(Records drawn from a dataset)
Content starts

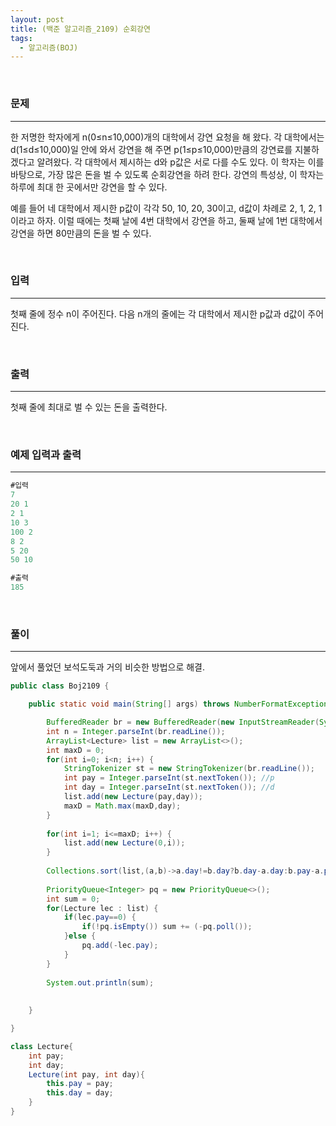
 ```yaml
---
layout: post
title: (백준 알고리즘_2109) 순회강연
tags:
  - 알고리즘(BOJ)
---
```


<br>

### 문제

---

한 저명한 학자에게 n(0≤n≤10,000)개의 대학에서 강연 요청을 해 왔다. 각 대학에서는 d(1≤d≤10,000)일 안에 와서 강연을 해 주면 p(1≤p≤10,000)만큼의 강연료를 지불하겠다고 알려왔다. 각 대학에서 제시하는 d와 p값은 서로 다를 수도 있다. 이 학자는 이를 바탕으로, 가장 많은 돈을 벌 수 있도록 순회강연을 하려 한다. 강연의 특성상, 이 학자는 하루에 최대 한 곳에서만 강연을 할 수 있다.

예를 들어 네 대학에서 제시한 p값이 각각 50, 10, 20, 30이고, d값이 차례로 2, 1, 2, 1 이라고 하자. 이럴 때에는 첫째 날에 4번 대학에서 강연을 하고, 둘째 날에 1번 대학에서 강연을 하면 80만큼의 돈을 벌 수 있다.

<br>

### 입력

---

첫째 줄에 정수 n이 주어진다. 다음 n개의 줄에는 각 대학에서 제시한 p값과 d값이 주어진다.

<br>

### 출력

---

첫째 줄에 최대로 벌 수 있는 돈을 출력한다.

<br>

### 예제 입력과 출력

---

```java
#입력
7
20 1
2 1
10 3
100 2
8 2
5 20
50 10
```

```java
#출력
185
```

<br>

### 풀이

---

앞에서 풀었던 보석도둑과 거의 비슷한 방법으로 해결.

```java
public class Boj2109 {

	public static void main(String[] args) throws NumberFormatException, IOException {

		BufferedReader br = new BufferedReader(new InputStreamReader(System.in));
		int n = Integer.parseInt(br.readLine());
		ArrayList<Lecture> list = new ArrayList<>();
		int maxD = 0;
		for(int i=0; i<n; i++) {
			StringTokenizer st = new StringTokenizer(br.readLine());
			int pay = Integer.parseInt(st.nextToken()); //p 
			int day = Integer.parseInt(st.nextToken()); //d
			list.add(new Lecture(pay,day));
			maxD = Math.max(maxD,day);
		}
		
		for(int i=1; i<=maxD; i++) {
			list.add(new Lecture(0,i));
		}
		
		Collections.sort(list,(a,b)->a.day!=b.day?b.day-a.day:b.pay-a.pay);		
    
		PriorityQueue<Integer> pq = new PriorityQueue<>();	
		int sum = 0;
		for(Lecture lec : list) {
			if(lec.pay==0) { 
				if(!pq.isEmpty()) sum += (-pq.poll());
			}else {
				pq.add(-lec.pay);
			}
		}
				
		System.out.println(sum);
		
		
	}

}

class Lecture{
	int pay;
	int day;
	Lecture(int pay, int day){
		this.pay = pay;
		this.day = day;
	}
}
```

Content ends

WORK TASK: Print the data above verbatim from the first line through the line holding "한 저명한 학자에게 n(0≤n≤10,000)개의", leaving every picture out.

OUTPUT OF THE TASK:
 ```yaml
---
layout: post
title: (백준 알고리즘_2109) 순회강연
tags:
  - 알고리즘(BOJ)
---
```


<br>

### 문제

---

한 저명한 학자에게 n(0≤n≤10,000)개의 대학에서 강연 요청을 해 왔다. 각 대학에서는 d(1≤d≤10,000)일 안에 와서 강연을 해 주면 p(1≤p≤10,000)만큼의 강연료를 지불하겠다고 알려왔다. 각 대학에서 제시하는 d와 p값은 서로 다를 수도 있다. 이 학자는 이를 바탕으로, 가장 많은 돈을 벌 수 있도록 순회강연을 하려 한다. 강연의 특성상, 이 학자는 하루에 최대 한 곳에서만 강연을 할 수 있다.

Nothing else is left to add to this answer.